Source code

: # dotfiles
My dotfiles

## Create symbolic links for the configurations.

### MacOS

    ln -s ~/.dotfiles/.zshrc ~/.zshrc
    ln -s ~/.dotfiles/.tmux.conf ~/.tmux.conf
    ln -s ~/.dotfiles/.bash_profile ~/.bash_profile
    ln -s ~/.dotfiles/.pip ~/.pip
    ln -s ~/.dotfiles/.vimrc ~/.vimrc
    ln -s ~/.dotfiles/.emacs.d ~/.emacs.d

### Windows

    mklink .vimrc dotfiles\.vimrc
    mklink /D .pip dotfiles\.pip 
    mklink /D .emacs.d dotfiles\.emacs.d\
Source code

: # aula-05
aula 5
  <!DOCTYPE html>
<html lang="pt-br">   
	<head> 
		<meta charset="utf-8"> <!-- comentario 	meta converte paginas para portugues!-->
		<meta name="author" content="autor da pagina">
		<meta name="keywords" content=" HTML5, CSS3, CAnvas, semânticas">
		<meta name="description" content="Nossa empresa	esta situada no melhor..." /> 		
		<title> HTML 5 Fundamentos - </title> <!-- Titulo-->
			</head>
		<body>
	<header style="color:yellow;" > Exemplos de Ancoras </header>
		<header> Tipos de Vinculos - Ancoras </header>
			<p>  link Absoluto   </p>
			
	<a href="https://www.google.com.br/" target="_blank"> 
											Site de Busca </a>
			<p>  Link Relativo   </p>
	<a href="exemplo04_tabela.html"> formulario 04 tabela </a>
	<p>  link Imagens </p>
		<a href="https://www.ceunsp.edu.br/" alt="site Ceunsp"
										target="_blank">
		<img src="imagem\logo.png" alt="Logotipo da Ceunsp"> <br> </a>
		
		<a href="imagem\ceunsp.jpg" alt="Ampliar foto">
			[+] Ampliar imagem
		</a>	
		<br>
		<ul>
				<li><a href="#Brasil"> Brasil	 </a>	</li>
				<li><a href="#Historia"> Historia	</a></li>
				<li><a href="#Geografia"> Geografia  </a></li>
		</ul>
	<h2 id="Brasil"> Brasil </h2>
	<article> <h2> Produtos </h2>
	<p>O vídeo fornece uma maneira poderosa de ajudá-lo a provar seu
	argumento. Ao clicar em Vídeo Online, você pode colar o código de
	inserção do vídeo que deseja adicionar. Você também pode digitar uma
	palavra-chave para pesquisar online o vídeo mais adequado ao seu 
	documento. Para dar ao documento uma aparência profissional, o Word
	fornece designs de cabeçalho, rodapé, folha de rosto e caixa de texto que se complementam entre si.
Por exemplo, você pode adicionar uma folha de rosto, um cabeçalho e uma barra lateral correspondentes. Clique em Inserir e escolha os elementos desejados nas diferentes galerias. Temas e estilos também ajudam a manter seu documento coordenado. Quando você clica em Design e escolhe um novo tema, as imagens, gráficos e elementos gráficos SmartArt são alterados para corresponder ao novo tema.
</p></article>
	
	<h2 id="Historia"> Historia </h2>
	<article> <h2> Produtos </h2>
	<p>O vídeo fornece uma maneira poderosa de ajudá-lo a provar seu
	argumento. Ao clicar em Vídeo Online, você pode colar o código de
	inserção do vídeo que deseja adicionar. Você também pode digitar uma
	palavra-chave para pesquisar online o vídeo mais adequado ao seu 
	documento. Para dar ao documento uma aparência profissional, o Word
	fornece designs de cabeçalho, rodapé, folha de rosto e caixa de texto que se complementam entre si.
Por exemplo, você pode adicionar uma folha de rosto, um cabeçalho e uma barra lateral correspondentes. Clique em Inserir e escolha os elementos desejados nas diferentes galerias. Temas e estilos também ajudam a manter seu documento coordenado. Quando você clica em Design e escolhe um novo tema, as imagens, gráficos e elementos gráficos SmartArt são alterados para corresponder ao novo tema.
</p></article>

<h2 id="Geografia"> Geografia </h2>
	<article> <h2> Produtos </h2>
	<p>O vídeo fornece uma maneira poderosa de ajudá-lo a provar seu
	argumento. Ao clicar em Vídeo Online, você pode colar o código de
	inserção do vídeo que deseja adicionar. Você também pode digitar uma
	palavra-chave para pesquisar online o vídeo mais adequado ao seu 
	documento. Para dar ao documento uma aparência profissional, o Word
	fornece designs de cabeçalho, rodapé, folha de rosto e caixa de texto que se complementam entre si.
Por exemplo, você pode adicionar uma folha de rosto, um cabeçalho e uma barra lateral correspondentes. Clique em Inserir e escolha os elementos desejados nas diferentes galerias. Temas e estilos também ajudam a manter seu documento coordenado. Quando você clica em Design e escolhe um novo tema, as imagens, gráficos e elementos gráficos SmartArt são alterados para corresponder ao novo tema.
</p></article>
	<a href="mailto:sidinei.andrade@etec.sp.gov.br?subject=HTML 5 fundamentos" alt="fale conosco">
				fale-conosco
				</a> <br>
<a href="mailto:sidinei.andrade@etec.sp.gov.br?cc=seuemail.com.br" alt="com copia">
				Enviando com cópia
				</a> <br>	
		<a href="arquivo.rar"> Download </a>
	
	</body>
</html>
———
#### WORK REQUIRED:
Each of the entries must be set down again exactly.

#### EXERCISE RESPONSE:
Source code

: # dotfiles
My dotfiles

## Create symbolic links for the configurations.

### MacOS

    ln -s ~/.dotfiles/.zshrc ~/.zshrc
    ln -s ~/.dotfiles/.tmux.conf ~/.tmux.conf
    ln -s ~/.dotfiles/.bash_profile ~/.bash_profile
    ln -s ~/.dotfiles/.pip ~/.pip
    ln -s ~/.dotfiles/.vimrc ~/.vimrc
    ln -s ~/.dotfiles/.emacs.d ~/.emacs.d

### Windows

    mklink .vimrc dotfiles\.vimrc
    mklink /D .pip dotfiles\.pip 
    mklink /D .emacs.d dotfiles\.emacs.d\
Source code

: # aula-05
aula 5
  <!DOCTYPE html>
<html lang="pt-br">   
	<head> 
		<meta charset="utf-8"> <!-- comentario 	meta converte paginas para portugues!-->
		<meta name="author" content="autor da pagina">
		<meta name="keywords" content=" HTML5, CSS3, CAnvas, semânticas">
		<meta name="description" content="Nossa empresa	esta situada no melhor..." /> 		
		<title> HTML 5 Fundamentos - </title> <!-- Titulo-->
			</head>
		<body>
	<header style="color:yellow;" > Exemplos de Ancoras </header>
		<header> Tipos de Vinculos - Ancoras </header>
			<p>  link Absoluto   </p>
			
	<a href="https://www.google.com.br/" target="_blank"> 
											Site de Busca </a>
			<p>  Link Relativo   </p>
	<a href="exemplo04_tabela.html"> formulario 04 tabela </a>
	<p>  link Imagens </p>
		<a href="https://www.ceunsp.edu.br/" alt="site Ceunsp"
										target="_blank">
		<img src="imagem\logo.png" alt="Logotipo da Ceunsp"> <br> </a>
		
		<a href="imagem\ceunsp.jpg" alt="Ampliar foto">
			[+] Ampliar imagem
		</a>	
		<br>
		<ul>
				<li><a href="#Brasil"> Brasil	 </a>	</li>
				<li><a href="#Historia"> Historia	</a></li>
				<li><a href="#Geografia"> Geografia  </a></li>
		</ul>
	<h2 id="Brasil"> Brasil </h2>
	<article> <h2> Produtos </h2>
	<p>O vídeo fornece uma maneira poderosa de ajudá-lo a provar seu
	argumento. Ao clicar em Vídeo Online, você pode colar o código de
	inserção do vídeo que deseja adicionar. Você também pode digitar uma
	palavra-chave para pesquisar online o vídeo mais adequado ao seu 
	documento. Para dar ao documento uma aparência profissional, o Word
	fornece designs de cabeçalho, rodapé, folha de rosto e caixa de texto que se complementam entre si.
Por exemplo, você pode adicionar uma folha de rosto, um cabeçalho e uma barra lateral correspondentes. Clique em Inserir e escolha os elementos desejados nas diferentes galerias. Temas e estilos também ajudam a manter seu documento coordenado. Quando você clica em Design e escolhe um novo tema, as imagens, gráficos e elementos gráficos SmartArt são alterados para corresponder ao novo tema.
</p></article>
	
	<h2 id="Historia"> Historia </h2>
	<article> <h2> Produtos </h2>
	<p>O vídeo fornece uma maneira poderosa de ajudá-lo a provar seu
	argumento. Ao clicar em Vídeo Online, você pode colar o código de
	inserção do vídeo que deseja adicionar. Você também pode digitar uma
	palavra-chave para pesquisar online o vídeo mais adequado ao seu 
	documento. Para dar ao documento uma aparência profissional, o Word
	fornece designs de cabeçalho, rodapé, folha de rosto e caixa de texto que se complementam entre si.
Por exemplo, você pode adicionar uma folha de rosto, um cabeçalho e uma barra lateral correspondentes. Clique em Inserir e escolha os elementos desejados nas diferentes galerias. Temas e estilos também ajudam a manter seu documento coordenado. Quando você clica em Design e escolhe um novo tema, as imagens, gráficos e elementos gráficos SmartArt são alterados para corresponder ao novo tema.
</p></article>

<h2 id="Geografia"> Geografia </h2>
	<article> <h2> Produtos </h2>
	<p>O vídeo fornece uma maneira poderosa de ajudá-lo a provar seu
	argumento. Ao clicar em Vídeo Online, você pode colar o código de
	inserção do vídeo que deseja adicionar. Você também pode digitar uma
	palavra-chave para pesquisar online o vídeo mais adequado ao seu 
	documento. Para dar ao documento uma aparência profissional, o Word
	fornece designs de cabeçalho, rodapé, folha de rosto e caixa de texto que se complementam entre si.
Por exemplo, você pode adicionar uma folha de rosto, um cabeçalho e uma barra lateral correspondentes. Clique em Inserir e escolha os elementos desejados nas diferentes galerias. Temas e estilos também ajudam a manter seu documento coordenado. Quando você clica em Design e escolhe um novo tema, as imagens, gráficos e elementos gráficos SmartArt são alterados para corresponder ao novo tema.
</p></article>
	<a href="mailto:sidinei.andrade@etec.sp.gov.br?subject=HTML 5 fundamentos" alt="fale conosco">
				fale-conosco
				</a> <br>
<a href="mailto:sidinei.andrade@etec.sp.gov.br?cc=seuemail.com.br" alt="com copia">
				Enviando com cópia
				</a> <br>	
		<a href="arquivo.rar"> Download </a>
	
	</body>
</html>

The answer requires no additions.